Basil Smockwhitener—wizard and gentleman—stroked his enormous mustaches thoughtfully, gently tugging on the cottony-white billows that obscured both sides of his face. His brow was furrowed deeply over his small eyes as he considered the wrought-iron gate in front of him.
“CURMUDGEON,” it read, in large, ornate letters that arched like a cold, metal rainbow over the entrance. And immediately below that, “Education, Exploration, and Meat Processing.”
Basil tapped his lips and then turned to his manservant, a shorter, slightly-built man with dark hair and a stiletto goatee that seemed to stretch his already-narrow face.
“I’ll admit, I’m surprised,” the wizard said. “It’s been years since I’ve visited Fergus, but this hedge…” He shook his head bemusedly. “It most definitely was not here then. The ‘meat processing' bit is new, too, now that I think of it.”
The hedge was impressive. More than twice as tall as the two companions, and stretching beyond sight to either side, the only visible break was here, at this gate.
Fabian had gone pale when the hedge was first sighted, and he’d not improved in the minutes his master had taken to consider their situation. If anything, he’d begun to turn a delicate green, a shade which most definitely did not agree with his complexion.
Basil finally noticed his companion’s discomfort. “I say, Fabian, you don’t look at all well. Is something the matter?”
Fabian took a deep breath. “Actually sir,” he said in a shaky voice. “I think you’re very right. I’m…not well. Maybe we should go back to that town we passed this morning and see if we could find somewhere for me to have a bit of a lie down.

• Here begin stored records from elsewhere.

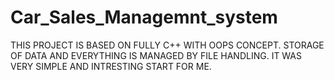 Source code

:# Car_Sales_Managemnt_system

THIS PROJECT IS BASED ON FULLY C++ WITH OOPS CONCEPT.
STORAGE OF DATA AND EVERYTHING IS MANAGED BY FILE HANDLING.
IT WAS VERY SIMPLE AND INTRESTING START FOR ME.
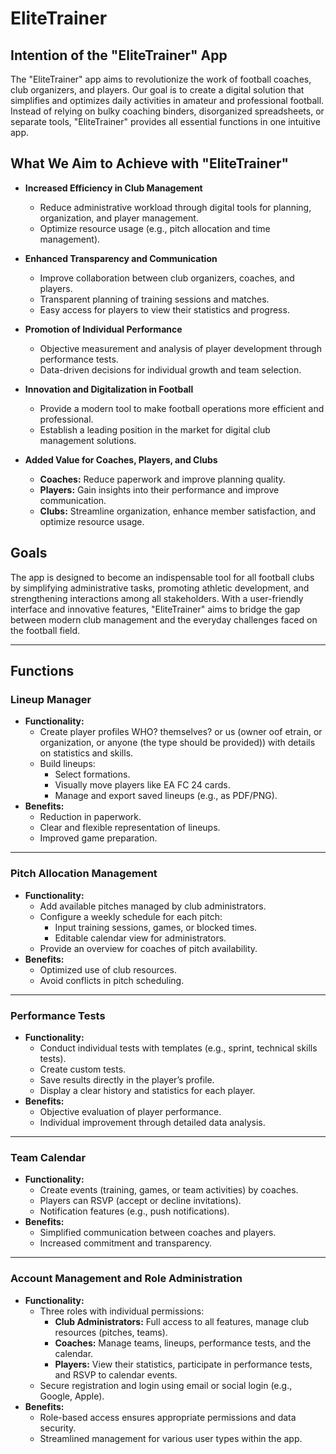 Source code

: # **EliteTrainer**

## Intention of the "EliteTrainer" App
The "EliteTrainer" app aims to revolutionize the work of football coaches, club organizers, and players. Our goal is to create a digital solution that simplifies and optimizes daily activities in amateur and professional football. Instead of relying on bulky coaching binders, disorganized spreadsheets, or separate tools, "EliteTrainer" provides all essential functions in one intuitive app.

## What We Aim to Achieve with "EliteTrainer"
- **Increased Efficiency in Club Management**
  - Reduce administrative workload through digital tools for planning, organization, and player management.
  - Optimize resource usage (e.g., pitch allocation and time management).

- **Enhanced Transparency and Communication**
  - Improve collaboration between club organizers, coaches, and players.
  - Transparent planning of training sessions and matches.
  - Easy access for players to view their statistics and progress.

- **Promotion of Individual Performance**
  - Objective measurement and analysis of player development through performance tests.
  - Data-driven decisions for individual growth and team selection.

- **Innovation and Digitalization in Football**
  - Provide a modern tool to make football operations more efficient and professional.
  - Establish a leading position in the market for digital club management solutions.

- **Added Value for Coaches, Players, and Clubs**
  - **Coaches:** Reduce paperwork and improve planning quality.
  - **Players:** Gain insights into their performance and improve communication.
  - **Clubs:** Streamline organization, enhance member satisfaction, and optimize resource usage.

## Goals
The app is designed to become an indispensable tool for all football clubs by simplifying administrative tasks, promoting athletic development, and strengthening interactions among all stakeholders. With a user-friendly interface and innovative features, "EliteTrainer" aims to bridge the gap between modern club management and the everyday challenges faced on the football field.

---

## Functions

### **Lineup Manager**
- **Functionality:**
  - Create player profiles WHO? themselves? or us (owner oof etrain, or organization, or anyone (the type should be provided)) with details on statistics and skills.
  - Build lineups:
    - Select formations.
    - Visually move players like EA FC 24 cards.
    - Manage and export saved lineups (e.g., as PDF/PNG).
- **Benefits:**
  - Reduction in paperwork.
  - Clear and flexible representation of lineups.
  - Improved game preparation.

---

### **Pitch Allocation Management**
- **Functionality:**
  - Add available pitches managed by club administrators.
  - Configure a weekly schedule for each pitch:
    - Input training sessions, games, or blocked times.
    - Editable calendar view for administrators.
  - Provide an overview for coaches of pitch availability.
- **Benefits:**
  - Optimized use of club resources.
  - Avoid conflicts in pitch scheduling.

---

### **Performance Tests**
- **Functionality:**
  - Conduct individual tests with templates (e.g., sprint, technical skills tests).
  - Create custom tests.
  - Save results directly in the player’s profile.
  - Display a clear history and statistics for each player.
- **Benefits:**
  - Objective evaluation of player performance.
  - Individual improvement through detailed data analysis.

---

### **Team Calendar**
- **Functionality:**
  - Create events (training, games, or team activities) by coaches.
  - Players can RSVP (accept or decline invitations).
  - Notification features (e.g., push notifications).
- **Benefits:**
  - Simplified communication between coaches and players.
  - Increased commitment and transparency.

---

### **Account Management and Role Administration**
- **Functionality:**
  - Three roles with individual permissions:
    - **Club Administrators:** Full access to all features, manage club resources (pitches, teams).
    - **Coaches:** Manage teams, lineups, performance tests, and the calendar.
    - **Players:** View their statistics, participate in performance tests, and RSVP to calendar events.
  - Secure registration and login using email or social login (e.g., Google, Apple).
- **Benefits:**
  - Role-based access ensures appropriate permissions and data security.
  - Streamlined management for various user types within the app.
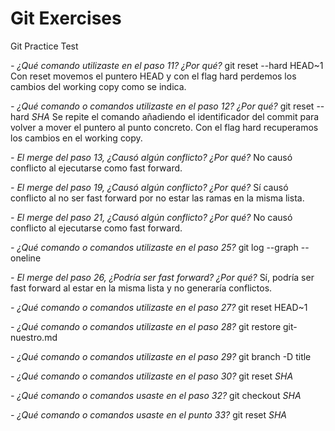 # Git Exercises
Git Practice Test

*- ¿Qué comando utilizaste en el paso 11? ¿Por qué?*
git reset --hard HEAD~1
Con reset movemos el puntero HEAD y con el flag hard perdemos los cambios del working copy como se indica.

*- ¿Qué comando o comandos utilizaste en el paso 12? ¿Por qué?*
git reset --hard *SHA*
Se repite el comando añadiendo el identificador del commit para volver a mover el puntero al punto concreto. Con el flag hard recuperamos los cambios en el working copy.

*- El merge del paso 13, ¿Causó algún conflicto? ¿Por qué?*
No causó conflicto al ejecutarse como fast forward.

*- El merge del paso 19, ¿Causó algún conflicto? ¿Por qué?*
Sí causó conflicto al no ser fast forward por no estar las ramas en la misma lista.

*- El merge del paso 21, ¿Causó algún conflicto? ¿Por qué?*
No causó conflicto al ejecutarse como fast forward.

*- ¿Qué comando o comandos utilizaste en el paso 25?*
git log --graph --oneline

*- El merge del paso 26, ¿Podría ser fast forward? ¿Por qué?*
Sí, podría ser fast forward al estar en la misma lista y no generaría conflictos.

*- ¿Qué comando o comandos utilizaste en el paso 27?*
git reset HEAD~1

*- ¿Qué comando o comandos utilizaste en el paso 28?*
git restore git-nuestro.md

*- ¿Qué comando o comandos utilizaste en el paso 29?*
git branch -D title

*- ¿Qué comando o comandos utilizaste en el paso 30?*
git reset *SHA*

*- ¿Qué comando o comandos usaste en el paso 32?*
git checkout *SHA*

*- ¿Qué comando o comandos usaste en el punto 33?*
git reset *SHA*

We could—”
“Go back?” Basil’s eyebrows seemed to crawl up his forehead like bushy white caterpillars. “That village was miles ago. My legs are positively aching. We’re not that far from Fergus' castle, and I’ve been counting on lodging with him for the night. I sent ahead, in fact. He should be expecting us.”
Fabian’s delicate green seemed to intensify. “Lodging, sir?” he said, voice cracking. “At Curmudgeon Castle?” And then, with a note of panic, he added, “You say he’s expecting us?”
Basil turned back to the hedge. “Yes, I told him to expect me with my manservant. And yes, lodging. It may be just another day’s journey to our hill, but I certainly don’t want to go it without a break first.”
Fabian put a hand to his head and cleared his throat. “So, this short-cut you mentioned a few days ago,” he said. “You intended all along to stop here?”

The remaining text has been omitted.